First impressions must influence the reader's response in a critical essay as in any other text: Still, you may have fond memories of some novel even if you warn your friends that it makes a rather slow start. So make a special effort over your opening but do not fret about it disproportionately. Do try to find an immediately interesting point to make at the outset and do take extra trouble over its phrasing. Nevertheless, concentrate most of your efforts upon most of your answer. If that answer maintains a high enough quality of substance and structure, throughout the lack of a dazzlingly perceptive opening will not much trouble your reader or diminish what you have taught yourself by writing the essay.
Endings, with a few obvious adaptations, should be constructed on the same principles as those which I have just outlined for beginnings. Merely winding yourself down and out of the intellectual effort should be as private as the preliminary winding yourself up and into that properly productive mood. The general claim that you have been thinking like the claim that you will be can be no substitute for specific thoughts. Reminding the reader of the essay title should be even more superfluous by the end of your answer than it was at the beginning.
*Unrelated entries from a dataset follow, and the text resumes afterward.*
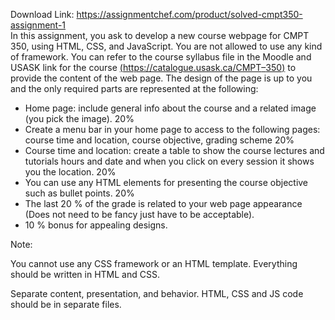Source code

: Download Link: https://assignmentchef.com/product/solved-cmpt350-assignment-1
<br>
In this assignment, you ask to develop a new course webpage for CMPT 350, using HTML, CSS, and JavaScript. You are not allowed to use any kind of framework. You can refer to the course syllabus file in the Moodle and USASK link for the course <a href="https://catalogue.usask.ca/CMPT-350">(</a><a href="https://catalogue.usask.ca/CMPT-350">https://catalogue.usask.ca/CMPT</a><a href="https://catalogue.usask.ca/CMPT-350">–</a><a href="https://catalogue.usask.ca/CMPT-350">350</a><a href="https://catalogue.usask.ca/CMPT-350">)</a> to provide the content of the web page. The design of the page is up to you and the only required parts are represented at the following:

<ul>

 <li>Home page: include general info about the course and a related image (you pick the image). 20%</li>

 <li>Create a menu bar in your home page to access to the following pages: course time and location, course objective, grading scheme 20%</li>

 <li>Course time and location: create a table to show the course lectures and tutorials hours and date and when you click on every session it shows you the location. 20%</li>

 <li>You can use any HTML elements for presenting the course objective such as bullet points. 20%</li>

 <li>The last 20 % of the grade is related to your web page appearance (Does not need to be fancy just have to be acceptable).</li>

 <li>10 % bonus for appealing designs.</li>

</ul>




Note:

You cannot use any CSS framework or an HTML template. Everything should be written in HTML and CSS.

Separate content, presentation, and behavior. HTML, CSS and JS code should be in separate files.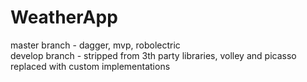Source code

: # WeatherApp 

master branch - dagger, mvp, robolectric
<br />
develop branch - stripped from 3th party libraries, volley and picasso replaced with custom implementations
A merely summarizing conclusion is likely to be repetitive and reductive. Like any paraphrase, it is likely to do an injustice to the subtlety and complexity of the text which it seeks to abridge. You will often find that what you had planned as your penultimate paragraph should in fact be the last. If it establishes the final point of your argument, it will probably make a decisively detailed resolution which some more broadly-based summing up would only dissipate.
Admittedly, the position of your closing sentences gives them unfair advantage in any struggle to change your reader's mind. What has been most recently read tends to be most vividly remembered. So an undisciplined examiner may be excessively impressed by a final flourish or give a disproportionately low mark to an essay which falters right at the end into uncharacteristic clumsiness. Most examiners, on most occasions, however, can be relied on to read well. That means reading all of a work with equal attentiveness. Do end as wittily or thought provokingly as you can. Remember, however, that no localized spit and polish here will put a shine on an otherwise dull essay. If in doubt, begin your essay no earlier than the beginning of your argument and, as soon as that argument is complete, stop writing.